** DATA RECORDS follows **
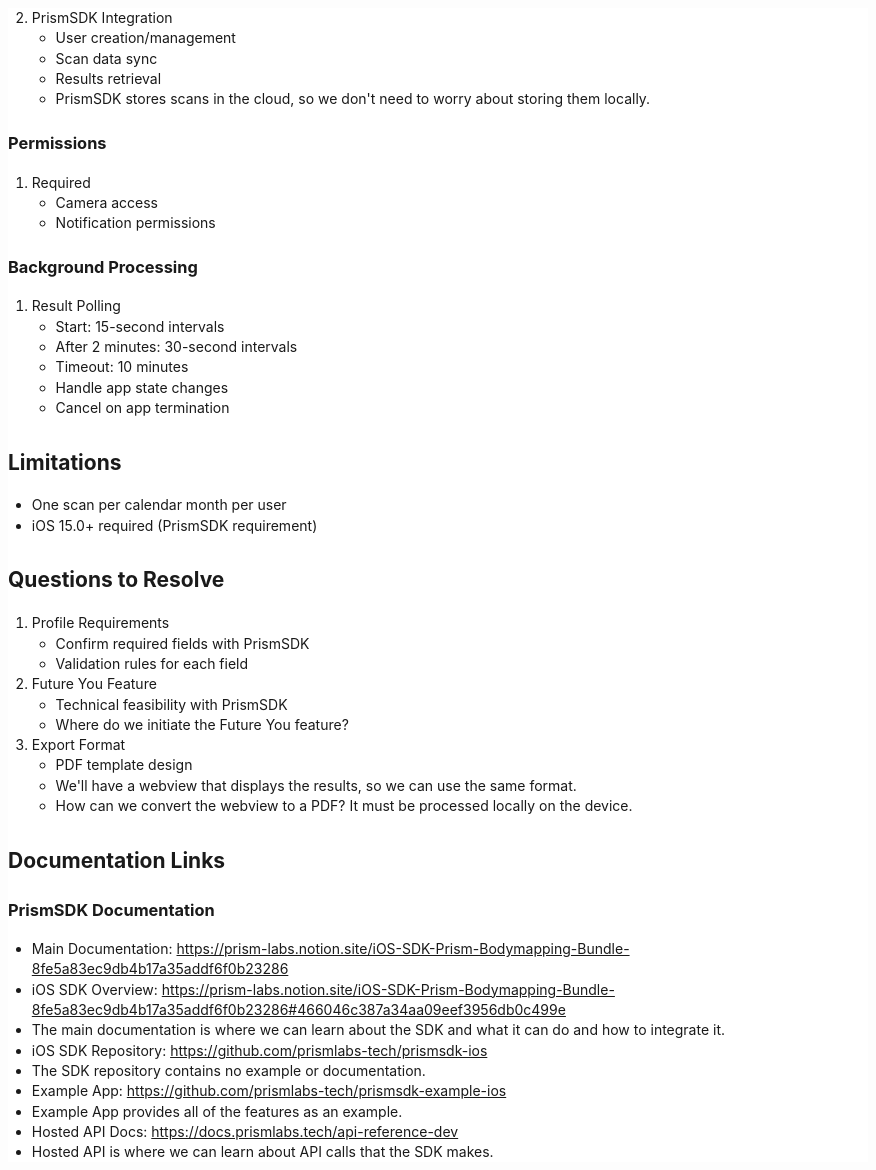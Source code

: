 2. PrismSDK Integration
   - User creation/management
   - Scan data sync
   - Results retrieval
   - PrismSDK stores scans in the cloud, so we don't need to worry about storing them locally.

### Permissions
1. Required
   - Camera access
   - Notification permissions

### Background Processing
1. Result Polling
   - Start: 15-second intervals
   - After 2 minutes: 30-second intervals
   - Timeout: 10 minutes
   - Handle app state changes
   - Cancel on app termination

## Limitations
- One scan per calendar month per user
- iOS 15.0+ required (PrismSDK requirement)

## Questions to Resolve
1. Profile Requirements
   - Confirm required fields with PrismSDK
   - Validation rules for each field
2. Future You Feature
   - Technical feasibility with PrismSDK
   - Where do we initiate the Future You feature?
3. Export Format
   - PDF template design
   - We'll have a webview that displays the results, so we can use the same format.
   - How can we convert the webview to a PDF? It must be processed locally on the device.

## Documentation Links

### PrismSDK Documentation
- Main Documentation: https://prism-labs.notion.site/iOS-SDK-Prism-Bodymapping-Bundle-8fe5a83ec9db4b17a35addf6f0b23286
- iOS SDK Overview: https://prism-labs.notion.site/iOS-SDK-Prism-Bodymapping-Bundle-8fe5a83ec9db4b17a35addf6f0b23286#466046c387a34aa09eef3956db0c499e
- The main documentation is where we can learn about the SDK and what it can do and how to integrate it.
- iOS SDK Repository: https://github.com/prismlabs-tech/prismsdk-ios
- The SDK repository contains no example or documentation.
- Example App: https://github.com/prismlabs-tech/prismsdk-example-ios
- Example App provides all of the features as an example.
- Hosted API Docs: https://docs.prismlabs.tech/api-reference-dev
- Hosted API is where we can learn about API calls that the SDK makes.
** End of DATA RECORDS **
Give back exactly the lines above, from the line containing "- Handle app state changes" through the line containing "2. Future You Feature", with both end lines and nothing more.

   - Handle app state changes
   - Cancel on app termination

## Limitations
- One scan per calendar month per user
- iOS 15.0+ required (PrismSDK requirement)

## Questions to Resolve
1. Profile Requirements
   - Confirm required fields with PrismSDK
   - Validation rules for each field
2. Future You Feature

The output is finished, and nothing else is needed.